Raymond Lewis was so good that he never needed a nickname. For three straight years (1969-71) his Verbum Dei High School team won the California Inter-scholastic Federation divisional championship, and he was named his division's best player two years in a row. As a freshman at California State- Los Angeles, he threw in 73 points one night and led the country's freshmen in scoring with a 38.9-point average; David Thompson of North Carolina State was second. Lewis' team, on which no player was taller than 6'5", defeated the powerful UCLA frosh, a club that included David Meyers, Andre McCarter and Pete Trgovich. Lewis scored 40 points. In his sophomore season, his first of varsity competition, Lewis averaged 32.9 a game to finish second in scoring in the nation; then he turned pro. In 1973, the Philadelphia 76ers drafted him at the end of the first round under the hardship rule. Lewis' courtship with the pros had begun while he was still in high school and at 20 he was the youngest player ever drafted in the first round and signed by the NBA. The record books were open, waiting for him to rewrite them, but he never played a minute.
He was a shade over 6'1", lithe and blessed with agility that seemed almost supernatural; he could change direction as quickly as he could think it, he was a wisp that could not be contained. And his jump shot was classic. But as good as Lewis was shooting the ball, he was better dribbling and passing it. He could weave the length of the floor through a full-court press and score a layup. He could fire a pass and hit a teammate 90 feet away. George McQuarn, his former high school coach, said, "He was so gift ed offensively that it was frightening."
Now Raymond Lewis is 26 and living with his wife Sandra and young daughter Kamilah in a cramped bedroom that has sheets for drapes on the windows, in the home of his paternal grandparents in the Compton community adjacent to L.A. He survives through the charity of relatives and a dole from a group of L.A. businessmen who are financing his comeback. He had a can't-miss tag, but Raymond Lewis missed because the only person who could stop him was Raymond Lewis. And that is what happened. He held himself scoreless.
For all the talk about basketball being a "team" game, the fact is that very few players ever make an All-Star team by moving without the ball or setting a good pick. The measure of a player is his ability to get his shot whenever he wants it, to challenge his man and beat him. For every success there is a failure, a coach yelling, "Whose man is that?" On a basketball court Raymond Lewis had a colossal ego and conceit. He beat you straight up, one-on-one, then sneered.

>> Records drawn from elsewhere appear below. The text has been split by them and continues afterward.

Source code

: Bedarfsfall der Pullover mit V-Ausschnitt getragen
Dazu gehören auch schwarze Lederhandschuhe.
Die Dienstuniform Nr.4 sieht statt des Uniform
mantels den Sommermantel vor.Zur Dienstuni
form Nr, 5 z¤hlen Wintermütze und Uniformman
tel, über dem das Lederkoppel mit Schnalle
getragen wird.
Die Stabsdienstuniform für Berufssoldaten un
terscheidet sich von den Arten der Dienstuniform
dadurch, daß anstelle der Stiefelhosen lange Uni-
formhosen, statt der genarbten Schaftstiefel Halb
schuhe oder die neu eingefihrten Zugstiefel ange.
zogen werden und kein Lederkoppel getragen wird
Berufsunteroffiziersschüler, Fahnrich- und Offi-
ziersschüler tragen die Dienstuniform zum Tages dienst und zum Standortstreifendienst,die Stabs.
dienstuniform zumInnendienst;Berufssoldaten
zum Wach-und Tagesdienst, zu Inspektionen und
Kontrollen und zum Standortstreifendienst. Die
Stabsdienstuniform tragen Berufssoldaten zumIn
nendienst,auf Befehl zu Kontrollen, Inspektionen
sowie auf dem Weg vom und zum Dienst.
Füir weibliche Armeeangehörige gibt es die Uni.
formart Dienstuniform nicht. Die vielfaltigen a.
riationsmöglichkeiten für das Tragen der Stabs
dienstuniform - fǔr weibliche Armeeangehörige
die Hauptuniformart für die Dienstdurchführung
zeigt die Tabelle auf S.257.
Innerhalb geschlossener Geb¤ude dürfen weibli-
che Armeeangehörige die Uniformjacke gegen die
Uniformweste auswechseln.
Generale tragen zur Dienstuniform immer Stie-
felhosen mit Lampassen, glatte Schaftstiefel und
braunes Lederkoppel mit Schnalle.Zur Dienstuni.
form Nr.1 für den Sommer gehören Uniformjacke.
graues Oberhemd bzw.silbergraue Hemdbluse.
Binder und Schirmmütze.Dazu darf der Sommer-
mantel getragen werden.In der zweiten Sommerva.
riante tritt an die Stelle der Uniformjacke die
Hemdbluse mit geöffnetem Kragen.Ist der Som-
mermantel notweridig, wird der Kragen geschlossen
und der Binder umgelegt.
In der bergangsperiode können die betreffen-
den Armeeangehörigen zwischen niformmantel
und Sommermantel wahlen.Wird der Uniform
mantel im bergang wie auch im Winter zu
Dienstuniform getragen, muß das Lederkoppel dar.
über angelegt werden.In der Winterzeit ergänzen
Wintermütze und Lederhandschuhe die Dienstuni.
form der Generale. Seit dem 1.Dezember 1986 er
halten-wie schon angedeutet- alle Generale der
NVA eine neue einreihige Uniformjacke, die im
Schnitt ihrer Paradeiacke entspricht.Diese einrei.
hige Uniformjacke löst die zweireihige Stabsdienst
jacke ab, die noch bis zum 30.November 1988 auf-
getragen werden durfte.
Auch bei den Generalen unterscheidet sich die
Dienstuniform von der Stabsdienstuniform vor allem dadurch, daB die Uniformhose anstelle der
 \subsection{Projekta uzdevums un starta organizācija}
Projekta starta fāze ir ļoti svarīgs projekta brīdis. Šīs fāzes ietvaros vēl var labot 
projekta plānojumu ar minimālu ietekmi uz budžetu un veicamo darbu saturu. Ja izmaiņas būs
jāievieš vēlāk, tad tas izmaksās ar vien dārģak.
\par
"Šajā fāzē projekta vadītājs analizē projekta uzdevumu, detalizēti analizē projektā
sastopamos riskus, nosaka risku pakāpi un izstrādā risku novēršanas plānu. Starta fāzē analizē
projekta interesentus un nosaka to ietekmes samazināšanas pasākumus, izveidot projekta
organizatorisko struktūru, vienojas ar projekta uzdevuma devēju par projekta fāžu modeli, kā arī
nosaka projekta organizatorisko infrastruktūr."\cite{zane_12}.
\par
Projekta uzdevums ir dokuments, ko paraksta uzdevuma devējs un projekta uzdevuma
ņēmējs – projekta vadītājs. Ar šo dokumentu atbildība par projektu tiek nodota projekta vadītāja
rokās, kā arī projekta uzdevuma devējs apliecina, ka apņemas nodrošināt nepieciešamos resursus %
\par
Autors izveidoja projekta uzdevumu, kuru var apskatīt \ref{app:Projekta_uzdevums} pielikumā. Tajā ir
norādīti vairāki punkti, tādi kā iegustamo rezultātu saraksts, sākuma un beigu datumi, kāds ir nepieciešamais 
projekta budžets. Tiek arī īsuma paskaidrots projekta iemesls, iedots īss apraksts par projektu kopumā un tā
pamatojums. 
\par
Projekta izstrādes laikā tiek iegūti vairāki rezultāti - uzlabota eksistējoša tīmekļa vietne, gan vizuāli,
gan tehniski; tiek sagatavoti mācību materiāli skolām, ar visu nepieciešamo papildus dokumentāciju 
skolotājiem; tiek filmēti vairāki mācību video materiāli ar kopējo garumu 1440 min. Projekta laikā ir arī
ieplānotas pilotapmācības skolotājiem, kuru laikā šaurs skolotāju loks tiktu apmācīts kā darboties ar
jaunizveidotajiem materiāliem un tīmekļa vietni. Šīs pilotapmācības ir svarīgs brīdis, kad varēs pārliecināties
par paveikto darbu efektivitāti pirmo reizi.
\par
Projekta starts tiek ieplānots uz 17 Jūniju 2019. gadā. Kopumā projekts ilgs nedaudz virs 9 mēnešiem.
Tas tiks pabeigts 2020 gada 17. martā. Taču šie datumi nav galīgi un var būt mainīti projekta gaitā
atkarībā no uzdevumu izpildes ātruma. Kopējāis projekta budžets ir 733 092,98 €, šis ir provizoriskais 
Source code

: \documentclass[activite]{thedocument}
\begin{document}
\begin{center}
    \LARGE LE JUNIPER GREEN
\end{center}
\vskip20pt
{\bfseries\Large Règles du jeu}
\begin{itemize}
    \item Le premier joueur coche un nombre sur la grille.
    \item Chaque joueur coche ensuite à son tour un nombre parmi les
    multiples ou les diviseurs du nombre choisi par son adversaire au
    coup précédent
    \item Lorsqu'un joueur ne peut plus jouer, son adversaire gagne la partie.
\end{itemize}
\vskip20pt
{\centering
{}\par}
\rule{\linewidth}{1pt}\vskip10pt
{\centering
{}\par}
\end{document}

Lewis discovered early that he could barter his basketball ability for just about anything he wanted. To paraphrase Mae West, he always gave them something, but never all, of what they wanted. College coaches literally clamored to pay his rent and provide money, clothes and other favors. Though he never had worked a day in his life, he drove a new Corvette to his classes at L.A. State. His mother, Ella, a devotee of drag racing, totaled it. Teachers gave him grades. Pro basketball agents loaned him money that was never repaid and offered automobiles; at one time Lewis had a Cadillac, a Pantera and a custom van. Says one agent, Vic Weiss, "I don't think anybody would really tell you all they gave him because it would make them look very foolish." Even the pro coaches and general managers were willing to put up with almost any indignity. Once they saw him play they kept coming back, passionate suitors at his doorstep. Over a period of years Philadelphia gave him $40,000.
All last summer he worked out in anticipation of a tryout with the New York Knicks, playing in an industrial league in Costa Mesa, Calif. Lewis' attitude had changed. He was subdued and showed less bravado, and slowly his skills were coming back. "Offensively, he's as good as any guard I've ever seen," said Billy Paultz, the center for the San Antonio Spurs and a summer-league teammate. "He has an automatic jump shot. He's not afraid to go against anybody."